Прочитать несколько файлов ENVI и объединить их в один CSV
Я довольно новичок в работе с R, но пытаюсь сделать это. У меня есть десятки наборов спектральных данных ENVI, хранящихся в каталоге. Каждый набор данных разделен на два файла. Все они имеют одинаковое соглашение об именах, то есть:
- ID_YYYYMMDD_350-200nm.asr
- ID_YYYYMMDD_350-200nm.hdr
Задача состоит в том, чтобы прочитать набор данных, добавить два столбца (идентификатор и дату из имени файла) и сохранить результаты в *.csv-файле. Я получил это, чтобы работать для одного файла (жестко).
library(caTools)
setwd("D:/some/path/software_scripts")
### filename without extension
name <- "011a_20100509_350-2500nm"
### split filename in area-id and date
flaeche<-substr(name, 0, 4)
date <- as.Date((substr(name,6,13)),"%Y%m%d")
### get values from ENVI-file in a matrix
spectrum <- read.ENVI(paste(name,".esl", sep = ""), headerfile=paste(name,".hdr", sep=""))
### add columns
spectrum <- cbind(Flaeche=flaeche,Datum=as.character(date),spectrum)
### CSV-Dataset with all values
write.csv(spectrum, file = name,".csv", sep=",")

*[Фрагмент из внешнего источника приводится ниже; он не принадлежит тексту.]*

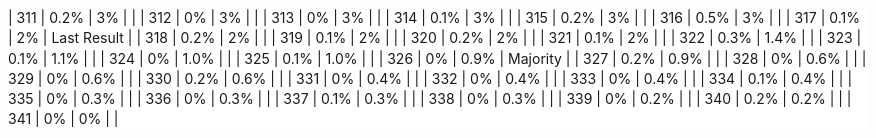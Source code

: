 | 311 | 0.2% | 3% |  |
| 312 | 0% | 3% |  |
| 313 | 0% | 3% |  |
| 314 | 0.1% | 3% |  |
| 315 | 0.2% | 3% |  |
| 316 | 0.5% | 3% |  |
| 317 | 0.1% | 2% | Last Result |
| 318 | 0.2% | 2% |  |
| 319 | 0.1% | 2% |  |
| 320 | 0.2% | 2% |  |
| 321 | 0.1% | 2% |  |
| 322 | 0.3% | 1.4% |  |
| 323 | 0.1% | 1.1% |  |
| 324 | 0% | 1.0% |  |
| 325 | 0.1% | 1.0% |  |
| 326 | 0% | 0.9% | Majority |
| 327 | 0.2% | 0.9% |  |
| 328 | 0% | 0.6% |  |
| 329 | 0% | 0.6% |  |
| 330 | 0.2% | 0.6% |  |
| 331 | 0% | 0.4% |  |
| 332 | 0% | 0.4% |  |
| 333 | 0% | 0.4% |  |
| 334 | 0.1% | 0.4% |  |
| 335 | 0% | 0.3% |  |
| 336 | 0% | 0.3% |  |
| 337 | 0.1% | 0.3% |  |
| 338 | 0% | 0.3% |  |
| 339 | 0% | 0.2% |  |
| 340 | 0.2% | 0.2% |  |
| 341 | 0% | 0% |  |
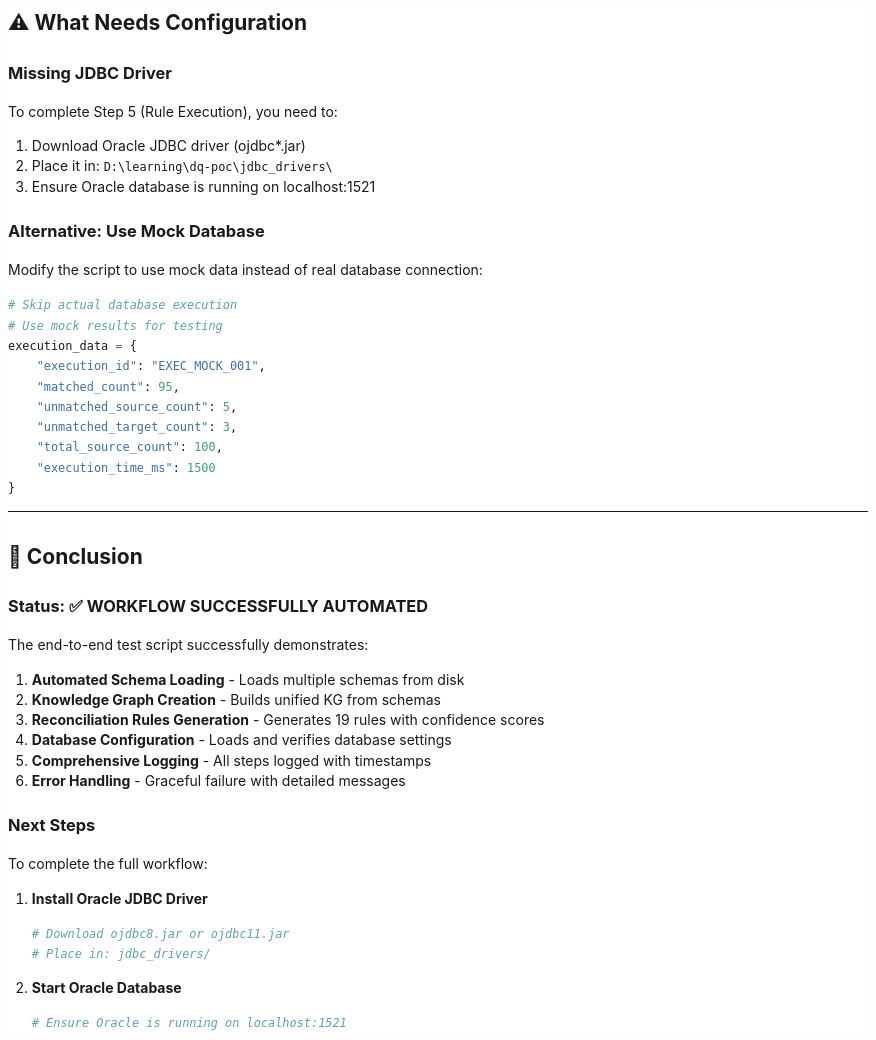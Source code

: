 ## ⚠️ What Needs Configuration

### Missing JDBC Driver
To complete Step 5 (Rule Execution), you need to:

1. Download Oracle JDBC driver (ojdbc*.jar)
2. Place it in: `D:\learning\dq-poc\jdbc_drivers\`
3. Ensure Oracle database is running on localhost:1521

### Alternative: Use Mock Database
Modify the script to use mock data instead of real database connection:
```python
# Skip actual database execution
# Use mock results for testing
execution_data = {
    "execution_id": "EXEC_MOCK_001",
    "matched_count": 95,
    "unmatched_source_count": 5,
    "unmatched_target_count": 3,
    "total_source_count": 100,
    "execution_time_ms": 1500
}
```

---

## 🎯 Conclusion

### Status: ✅ **WORKFLOW SUCCESSFULLY AUTOMATED**

The end-to-end test script successfully demonstrates:

1. **Automated Schema Loading** - Loads multiple schemas from disk
2. **Knowledge Graph Creation** - Builds unified KG from schemas
3. **Reconciliation Rules Generation** - Generates 19 rules with confidence scores
4. **Database Configuration** - Loads and verifies database settings
5. **Comprehensive Logging** - All steps logged with timestamps
6. **Error Handling** - Graceful failure with detailed messages

### Next Steps

To complete the full workflow:

1. **Install Oracle JDBC Driver**
   ```bash
   # Download ojdbc8.jar or ojdbc11.jar
   # Place in: jdbc_drivers/
   ```

2. **Start Oracle Database**
   ```bash
   # Ensure Oracle is running on localhost:1521
   ```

Я хочу объединить все доступные файлы в один файл *.csv. Я знаю, что должен использовать list.files, но не знаю, как реализовать функцию read.ENVI и добавить полученные матрицы в CSV.
Обновить:
library(caTools)
setwd("D:/some/path/mean")
files <- list.files() # change or leave totally empty if setwd() put you in the right spot
all_names <- sub("^([^.]*).*", "\\1", files) # strip off extensions
name <- unique(all_names) # get rid of duplicates from .esl and .hdr
# wrap your existing code in a function
mungeENVI <- function(name) {
# split filename in area-id and date
flaeche<-substr(name, 0, 4)
date <- as.Date((substr(name,6,13)),"%Y%m%d")
# get values from ENVI-file in a matrix
spectrum <- read.ENVI(paste(name,".esl", sep = ""), headerfile=paste(name,".hdr", sep=""))
# add columns
spectrum <- cbind(Flaeche=flaeche,Datum=as.character(date),spectrum)
return(spectrum)
}
# use lapply to 'loop' over each name
list_of_ENVIs <- lapply(name, mungeENVI) # returns a list
# use do.call(rbind, x) to turn it into a big data.frame
final_df <- do.call(rbind, list_of_ENVIs)
# now write output
write.csv(final_df, "all_results.csv")
Вы можете найти образец набора данных здесь: Пример набора данных
1 ответ
Я работаю с большим количеством лабораторных данных, где могу положиться, что выходные файлы находятся в надежном формате (тот же порядок столбцов, имя столбца, формат заголовка и т. Д.). Так что это предполагает, что файлы.ENVI, которые у вас есть, похожи на это. Если ваши файлы не такие, я тоже с радостью помогу, мне просто нужно посмотреть файл-пустышку или два.
В любом случае вот идея:
library(caTools)
library(lubridate)
library(magrittr)
setwd("~/Binfo/TST/Stack/") # adjust as needed
files <- list.files("data/", full.name = T) # adjust as needed
all_names <- gsub("\\.\\D{3}", "", files) # strip off extensions
names1 <- unique(all_names) # get rid of duplicates
# wrap your existing code in a function
mungeENVI <- function(name) {
# split filename in area-id and date
f <- gsub(".*\\/(\\d{3}\\D)_.*", "\\1", name)
d <- gsub(".*_(\\d+)_.*", "\\1", name) %>% ymd()
# get values from ENVI-file in a matrix
spectrum <- read.ENVI(paste(name,".esl", sep = ""), headerfile=paste(name,".hdr", sep=""))
# add columns
spectrum <- cbind(Flaeche=f,Datum= as.character(d),spectrum)
return(spectrum)
}
# use lapply to 'loop' over each name
list_of_ENVIs <- lapply(names1, mungeENVI) # returns a list
# use do.call(rbind, x) to turn it into a big data.frame
final_df <- do.call(rbind, list_of_ENVIs)
# now write output
write.csv(final_df, "data/all_results.csv")
Дайте мне знать, если у вас есть какие-либо проблемы, и мы пошли оттуда. Приветствия.
Я немного отредактировал свой ответ. Думаю, проблема в том, list.files()
это должно было иметь аргумент full.name = T
, Я также настроил ваш метод разбора, чтобы он был немного более оборонительным и использовал выражения захвата grep. Я проверил код с вашими двумя примерами файлов (на самом деле 4), но я могу построить большую матрицу (66743 элементов). Также я использовал lubridate
Я думаю, что это лучший способ работать с датами и временем.